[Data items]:
****************

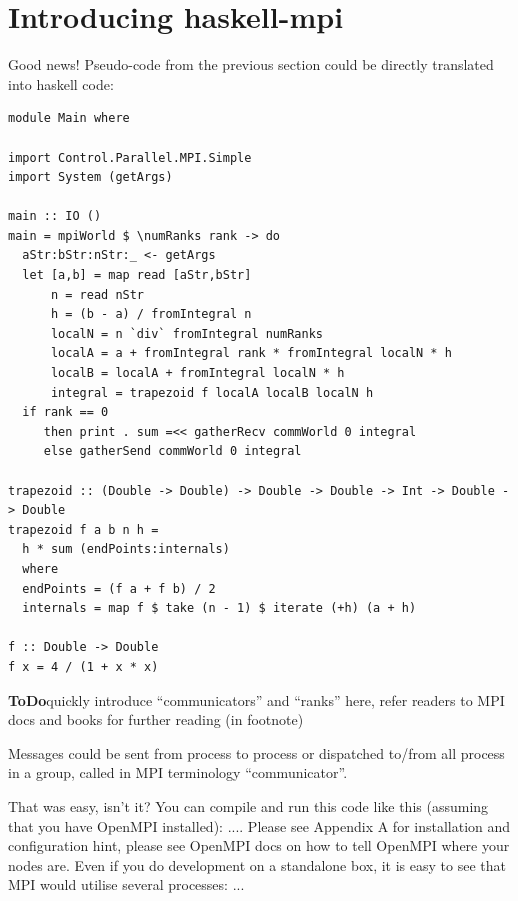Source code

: \documentclass{tmr}
\newcommand{\ToDo}[1]{\textbf{ToDo}{#1}}
\begin{document}
\section{Introducing haskell-mpi}

Good news! Pseudo-code from the previous section could be directly translated into haskell code:

%

\begin{Verbatim}
module Main where

import Control.Parallel.MPI.Simple
import System (getArgs)

main :: IO ()
main = mpiWorld $ \numRanks rank -> do
  aStr:bStr:nStr:_ <- getArgs
  let [a,b] = map read [aStr,bStr]
      n = read nStr
      h = (b - a) / fromIntegral n
      localN = n `div` fromIntegral numRanks
      localA = a + fromIntegral rank * fromIntegral localN * h
      localB = localA + fromIntegral localN * h
      integral = trapezoid f localA localB localN h
  if rank == 0
     then print . sum =<< gatherRecv commWorld 0 integral
     else gatherSend commWorld 0 integral

trapezoid :: (Double -> Double) -> Double -> Double -> Int -> Double -> Double
trapezoid f a b n h =
  h * sum (endPoints:internals)
  where
  endPoints = (f a + f b) / 2
  internals = map f $ take (n - 1) $ iterate (+h) (a + h)

f :: Double -> Double
f x = 4 / (1 + x * x)
\end{Verbatim}

\ToDo quickly introduce ``communicators'' and ``ranks'' here, refer readers to MPI docs and books for further reading (in footnote)

Messages could be sent from process to process or
dispatched to/from all process in a group, called in MPI terminology ``communicator''.

That was easy, isn't it? You can compile and run this code like this (assuming that you have OpenMPI installed): .... Please see Appendix A for installation and configuration hint, please see OpenMPI docs on how to tell OpenMPI where your nodes are. Even if you do development on a standalone box, it is easy to see that MPI would utilise several processes: ...
\end{document}
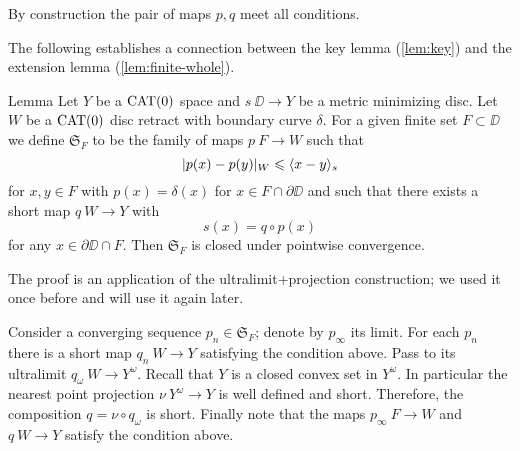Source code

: By construction the pair of maps $p,q$ meet all conditions.
\qeds

The following establishes a connection between the 
key lemma (\ref{lem:key}) and the extension lemma (\ref{lem:finite-whole}).

\begin{thm}{Lemma}\label{lem:S-closed}
Let $Y$ be a $\mathop{\rm CAT}\nolimits(0)$ space and $s\:\DD\to Y$ 
be a metric minimizing disc. Let $W$ be a
$\mathop{\rm CAT}\nolimits(0)$ disc retract with boundary curve $\delta$. For a given 
finite set $F\subset \DD$ we define $\mathfrak{S}_F$ to be the family of maps  
 $p\:F\to W$ such that
\[|p(x)-p(y)|_W\leqslant \langle x-y\rangle_s\] 
for $x,y\in F$ with $p(x)=\delta(x)$ for $x\in F\cap \partial\DD$ and such that there exists
a short map $q\:W\to Y$ with
\[s(x)=q\circ p(x)\] 
for any $x\in\partial\DD\cap F$.
Then $\mathfrak{S}_F$ is closed under pointwise convergence. 
\end{thm}

The proof is an application of the ultralimit+projection construction;
we used it once before and will use it again later.

Consider a converging sequence $p_n\in  \mathfrak{S}_F$;
denote by $p_\infty$ its limit.
For each $p_n$ there is a short map $q_n\:W\to Y$ satisfying the condition above.
Pass to its ultralimit $q_\omega\:W\to Y^\omega$.
Recall that $Y$ is a closed convex set in $Y^\omega$.
In particular the nearest point projection $\nu\:Y^\omega\to Y$ is well defined and short.
Therefore, the composition $q=\nu\circ q_\omega$ is short.
Finally note that the maps $p_\infty\:F\to W$ and $q\:W\to Y$ satisfy the condition above.
\qeds

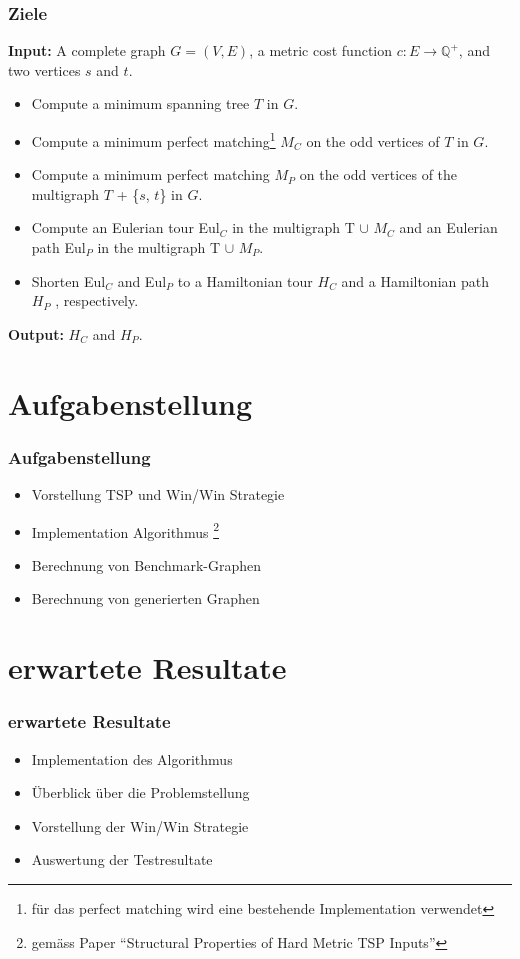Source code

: \documentclass[12pt]{beamer}
\begin{document}
	\begin{frame}
        \frametitle{Ziele}
		\begin{scriptsize}
		\textbf{Input:} A complete graph $G = (V,E)$, a metric cost function $c: E \rightarrow \mathbb{Q}^+$, and two vertices $s$ and $t$.

		\begin{itemize}
			\item[1.] Compute a minimum spanning tree $T$ in $G$.
			\item[2.] Compute a minimum perfect matching\footnote{für das perfect matching wird eine bestehende Implementation verwendet} $M_C$ on the odd vertices of $T$ in $G$.
			\item[3.] Compute a minimum perfect matching $M_P$ on the odd vertices of the multigraph $T$ + \{$s$, $t$\} in $G$.
			\item[4.] Compute an Eulerian tour Eul$_C$ in the multigraph T $\cup$ $M_C$ and an Eulerian path Eul$_P$ in the multigraph T $\cup$ $M_P$.
			\item[5.] Shorten Eul$_C$ and Eul$_P$ to a Hamiltonian tour $H_C$ and a Hamiltonian path $H_P$ , respectively.  
		\end{itemize}
	\textbf{Output:} $H_C$ and $H_P$.
	\end{scriptsize}
    \end{frame}

	\section{Aufgabenstellung}
	\begin{frame}
        \frametitle{Aufgabenstellung}
		\begin{itemize}
			\item Vorstellung TSP und Win/Win Strategie
			\item Implementation Algorithmus \footnote{gemäss Paper "`Structural Properties of Hard Metric TSP Inputs"'}
			\item Berechnung von Benchmark-Graphen
			\item Berechnung von generierten Graphen
		\end{itemize}
    \end{frame}

	\section{erwartete Resultate}
	\begin{frame}
        \frametitle{erwartete Resultate}
		\begin{itemize}
			\item Implementation des Algorithmus
			\item Überblick über die Problemstellung
			\item Vorstellung der Win/Win Strategie
			\item Auswertung der Testresultate
		\end{itemize}
    \end{frame}
\end{document}
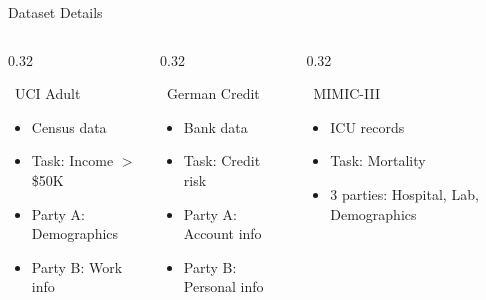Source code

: \documentclass[aspectratio=169, 11pt]{beamer}
\begin{document}
\begin{frame}{Dataset Details}
    \begin{columns}[T]
        \begin{column}{0.32\textwidth}
            \begin{block}{\faPeopleArrows\ UCI Adult}
                \begin{itemize}
                    \item Census data
                    \item Task: Income $>$\$50K
                    \item Party A: Demographics
                    \item Party B: Work info
                \end{itemize}
            \end{block}
        \end{column}
        
        \begin{column}{0.32\textwidth}
            \begin{block}{\faCreditCard\ German Credit}
                \begin{itemize}
                    \item Bank data
                    \item Task: Credit risk
                    \item Party A: Account info
                    \item Party B: Personal info
                \end{itemize}
            \end{block}
        \end{column}
        
        \begin{column}{0.32\textwidth}
            \begin{block}{\faHospital\ MIMIC-III}
                \begin{itemize}
                    \item ICU records
                    \item Task: Mortality
                    \item 3 parties: Hospital, Lab, Demographics
                \end{itemize}
            \end{block}
        \end{column}
    \end{columns}
\end{frame}
\end{document}
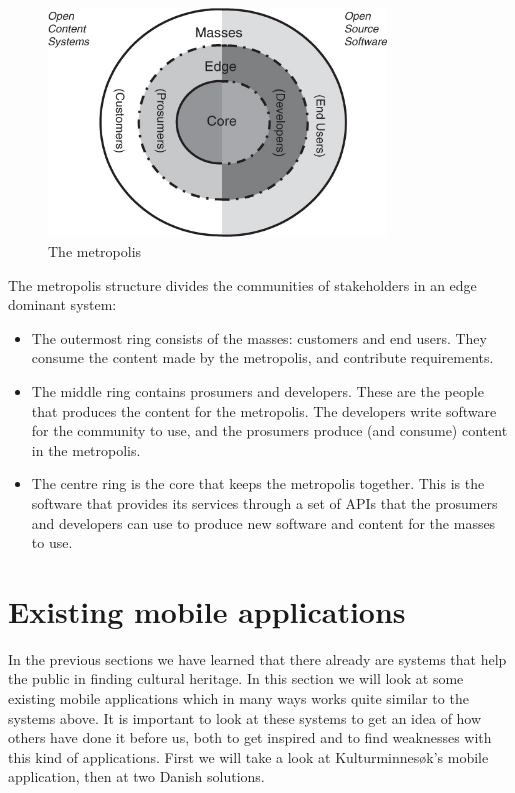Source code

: \documentclass[11pt]{book}
\begin{document}
\begin{figure}[H]
      \centering
      \includegraphics[width=0.8\textwidth]{Figures/Prestudy/metropolis.jpg}
      \caption{The metropolis}
      \label{fig:pre_edgeMetropolis}
\end{figure}

The metropolis structure divides the communities of stakeholders in an edge dominant system:

\begin{itemize}
  \item The outermost ring consists of the masses: customers and end users. They consume the content made by the metropolis, and contribute requirements.
  \item The middle ring contains prosumers and developers. These are the people that produces the content for the metropolis. The developers write software for the community to use, and the prosumers produce (and consume) content in the metropolis.
  \item The centre ring is the core that keeps the metropolis together. This is the software that provides its services through a set of APIs that the prosumers and developers can use to produce new software and content for the masses to use.
\end{itemize}

\section{Existing mobile applications}\label{sec:prestudy_existing_apps}
In the previous sections we have learned that there already are systems that help the public in finding cultural heritage. In this section we will look at some existing mobile applications which in many ways works quite similar to the systems above. It is important to look at these systems to get an idea of how others have done it before us, both to get inspired and to find weaknesses with this kind of applications. First we will take a look at Kulturminnesøk's mobile application, then at two Danish solutions.
\end{document}
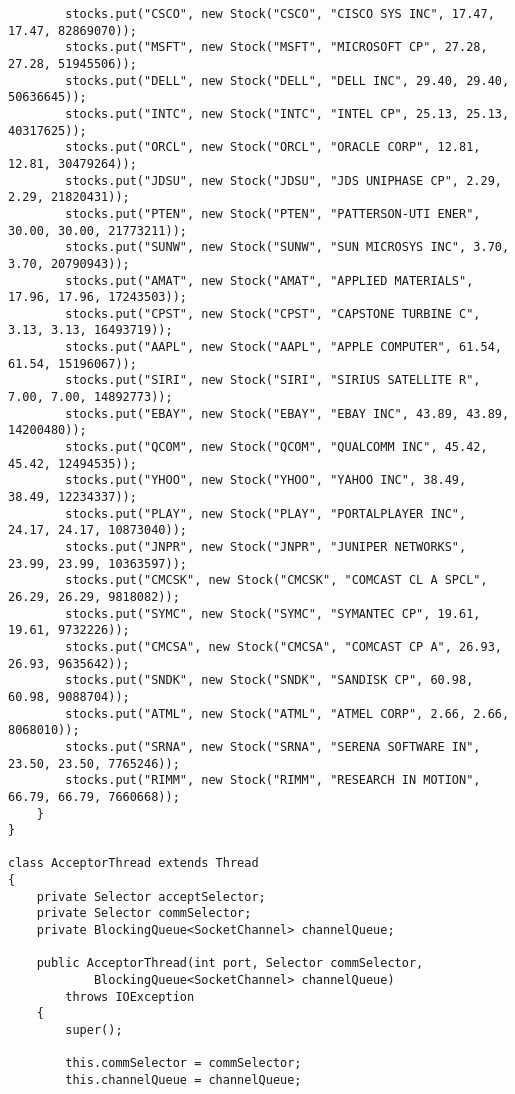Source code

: \documentclass[a4paper,10pt]{article}
\begin{document}
\begin{verbatim}
        stocks.put("CSCO", new Stock("CSCO", "CISCO SYS INC", 17.47, 17.47, 82869070));
        stocks.put("MSFT", new Stock("MSFT", "MICROSOFT CP", 27.28, 27.28, 51945506));
        stocks.put("DELL", new Stock("DELL", "DELL INC", 29.40, 29.40, 50636645));
        stocks.put("INTC", new Stock("INTC", "INTEL CP", 25.13, 25.13, 40317625));
        stocks.put("ORCL", new Stock("ORCL", "ORACLE CORP", 12.81, 12.81, 30479264));
        stocks.put("JDSU", new Stock("JDSU", "JDS UNIPHASE CP", 2.29, 2.29, 21820431));
        stocks.put("PTEN", new Stock("PTEN", "PATTERSON-UTI ENER", 30.00, 30.00, 21773211));
        stocks.put("SUNW", new Stock("SUNW", "SUN MICROSYS INC", 3.70, 3.70, 20790943));
        stocks.put("AMAT", new Stock("AMAT", "APPLIED MATERIALS", 17.96, 17.96, 17243503));
        stocks.put("CPST", new Stock("CPST", "CAPSTONE TURBINE C", 3.13, 3.13, 16493719));
        stocks.put("AAPL", new Stock("AAPL", "APPLE COMPUTER", 61.54, 61.54, 15196067));
        stocks.put("SIRI", new Stock("SIRI", "SIRIUS SATELLITE R", 7.00, 7.00, 14892773));
        stocks.put("EBAY", new Stock("EBAY", "EBAY INC", 43.89, 43.89, 14200480));
        stocks.put("QCOM", new Stock("QCOM", "QUALCOMM INC", 45.42, 45.42, 12494535));
        stocks.put("YHOO", new Stock("YHOO", "YAHOO INC", 38.49, 38.49, 12234337));
        stocks.put("PLAY", new Stock("PLAY", "PORTALPLAYER INC", 24.17, 24.17, 10873040));
        stocks.put("JNPR", new Stock("JNPR", "JUNIPER NETWORKS", 23.99, 23.99, 10363597));
        stocks.put("CMCSK", new Stock("CMCSK", "COMCAST CL A SPCL", 26.29, 26.29, 9818082));
        stocks.put("SYMC", new Stock("SYMC", "SYMANTEC CP", 19.61, 19.61, 9732226));
        stocks.put("CMCSA", new Stock("CMCSA", "COMCAST CP A", 26.93, 26.93, 9635642));
        stocks.put("SNDK", new Stock("SNDK", "SANDISK CP", 60.98, 60.98, 9088704));
        stocks.put("ATML", new Stock("ATML", "ATMEL CORP", 2.66, 2.66, 8068010));
        stocks.put("SRNA", new Stock("SRNA", "SERENA SOFTWARE IN", 23.50, 23.50, 7765246));
        stocks.put("RIMM", new Stock("RIMM", "RESEARCH IN MOTION", 66.79, 66.79, 7660668));
    }
}

class AcceptorThread extends Thread
{
    private Selector acceptSelector;
    private Selector commSelector;
    private BlockingQueue<SocketChannel> channelQueue;

    public AcceptorThread(int port, Selector commSelector,
            BlockingQueue<SocketChannel> channelQueue)
        throws IOException
    {
        super();

        this.commSelector = commSelector;
        this.channelQueue = channelQueue;


\end{verbatim}
\end{document}

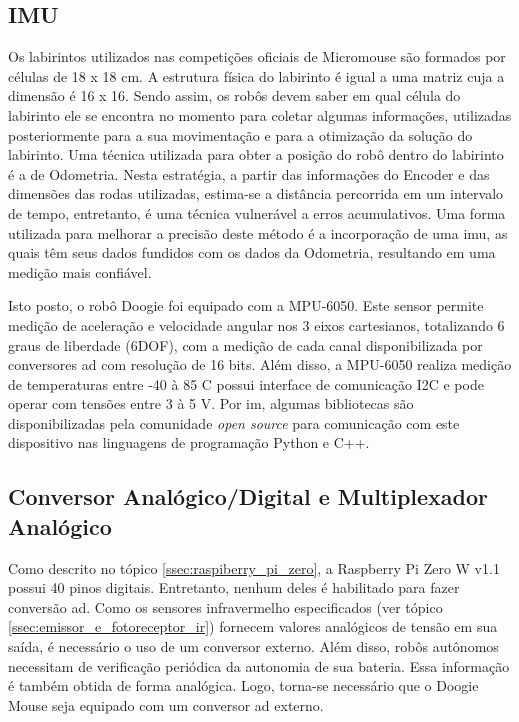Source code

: \subsection{IMU}
\label{ssec:imu}
Os labirintos utilizados nas competições oficiais de Micromouse são formados por células de 18 x 18 cm. A estrutura física do labirinto é igual a uma matriz cuja a dimensão é 16 x 16. Sendo assim, os robôs devem saber em qual célula do labirinto ele se encontra no momento para coletar algumas informações, utilizadas posteriormente para a sua movimentação e para a otimização da solução do labirinto. Uma técnica utilizada para obter a posição do robô dentro do labirinto é a de Odometria. Nesta estratégia, a partir das informações do Encoder e das dimensões das rodas utilizadas, estima-se a distância percorrida em um intervalo de tempo, entretanto, é uma técnica vulnerável a erros acumulativos. Uma forma utilizada para melhorar a precisão deste método é a incorporação de uma \gls*{imu}, as quais têm seus dados fundidos com os dados da Odometria, resultando em uma medição mais confiável.

Isto posto, o robô Doogie foi equipado com a MPU-6050. Este sensor permite medição de aceleração e velocidade angular nos 3 eixos cartesianos, totalizando 6 graus de liberdade (6DOF), com a medição de cada canal disponibilizada por conversores \gls*{ad} com resolução de 16 bits. Além disso, a MPU-6050 realiza medição de temperaturas entre -40 à 85 \textdegree C possui interface de comunicação I2C e pode operar com tensões entre 3 à 5 V. Por im, algumas bibliotecas são disponibilizadas pela comunidade \textit{open source} para comunicação com este dispositivo nas linguagens de programação Python e C++.

\subsection{Conversor Analógico/Digital e Multiplexador Analógico}
\label{conversor_multiplexador_analogico}
Como descrito no tópico \ref{ssec:raspiberry_pi_zero}, a Raspberry Pi Zero W v1.1 possui 40 pinos digitais. Entretanto, nenhum deles é habilitado para fazer conversão \gls*{ad}. Como os sensores infravermelho especificados (ver tópico \ref{ssec:emissor_e_fotoreceptor_ir}) fornecem valores analógicos de tensão em sua saída, é necessário o uso de um conversor externo. Além disso, robôs autônomos necessitam de verificação periódica da autonomia de sua bateria. Essa informação é também obtida de forma analógica. Logo, torna-se necessário que o Doogie Mouse seja equipado com um conversor \gls*{ad} externo.

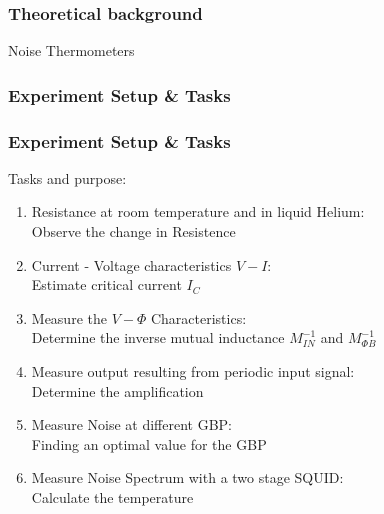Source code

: \documentclass[16pt]{beamer}
\begin{document}
	\begin{frame}
		\frametitle{Theoretical background}
		Noise Thermometers

	\end{frame}

	\begin{frame}
		\frametitle{Experiment Setup \& Tasks}

	\end{frame}

	\begin{frame}
		\frametitle{Experiment Setup \& Tasks}
		Tasks and purpose:
		\begin{enumerate}
			\item Resistance at room temperature and in liquid Helium:\\
			Observe the change in Resistence
			\item Current - Voltage characteristics $V-I$: \\
			Estimate critical current $I_C$
			\item Measure the $V-\Phi$ Characteristics:\\
			Determine the inverse mutual inductance $ M_{IN}^{-1}$ and $M_{\Phi B}^{-1}$
			\item Measure output resulting from  periodic input signal: \\
			Determine the amplification
			\item Measure Noise at different GBP:\\
			Finding an optimal value for the GBP
			\item Measure Noise Spectrum with a two stage SQUID: \\
			Calculate the temperature
			
		\end{enumerate}
	\end{frame}
		
\end{document}
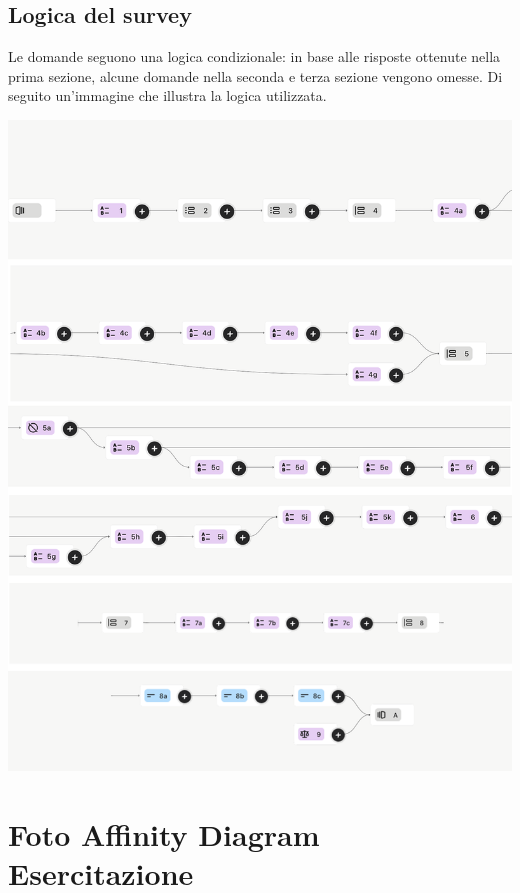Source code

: \documentclass{article}
\begin{document}
\subsection{Logica del survey}
Le domande seguono una logica condizionale: in base alle risposte ottenute nella prima sezione, alcune domande nella seconda e terza sezione vengono omesse. Di seguito un'immagine che illustra la logica utilizzata.
\vspace*{\fill}
\begin{center}
    \includegraphics[width=\textwidth]{form_logic.png} %
\end{center}
\vspace*{\fill}

\section{Foto Affinity Diagram Esercitazione}
\end{document}
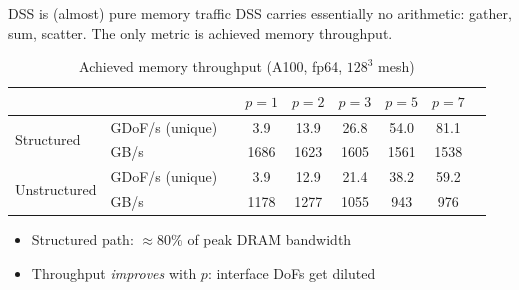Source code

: \documentclass{beamer}
\begin{document}
\begin{frame}{DSS is (almost) pure memory traffic}
    DSS carries essentially \alert{no arithmetic}: gather, sum, scatter.
    The only metric is \alert{achieved memory throughput}.
    \begin{table}
        \centering
        \caption{Achieved memory throughput (A100, fp64, $128^3$ mesh)}
        \small
        \begin{tabular}{llccccccc}
            \toprule
            \multicolumn{2}{l}{} &                 & $p=1$ & $p=2$        & $p=3$ & $p=5$ & $p=7$                \\
            \midrule
            \multirow{2}{*}{Structured}
                                 & GDoF/s (unique) &       & 3.9          & 13.9  & 26.8  & 54.0  & 81.1         \\
                                 & GB/s            &       & \alert{1686} & 1623  & 1605  & 1561  & \alert{1538} \\
            \midrule
            \multirow{2}{*}{Unstructured}
                                 & GDoF/s (unique) &       & 3.9          & 12.9  & 21.4  & 38.2  & 59.2         \\
                                 & GB/s            &       & 1178         & 1277  & 1055  & 943   & 976          \\
            \bottomrule
        \end{tabular}
    \end{table}
    \begin{itemize}
        \item Structured path: $\approx 80\%$ of peak DRAM bandwidth
        \item Throughput \emph{improves} with $p$: interface DoFs get diluted
    \end{itemize}
\end{frame}
\end{document}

****************

[ABOUT THIS EXERCISE]: If a line in the data above includes the string "produce", copy it.

[SOLUTION BELOW]:
  \item The middle ring contains prosumers and developers. These are the people that produces the content for the metropolis. The developers write software for the community to use, and the prosumers produce (and consume) content in the metropolis.
  \item The centre ring is the core that keeps the metropolis together. This is the software that provides its services through a set of APIs that the prosumers and developers can use to produce new software and content for the masses to use.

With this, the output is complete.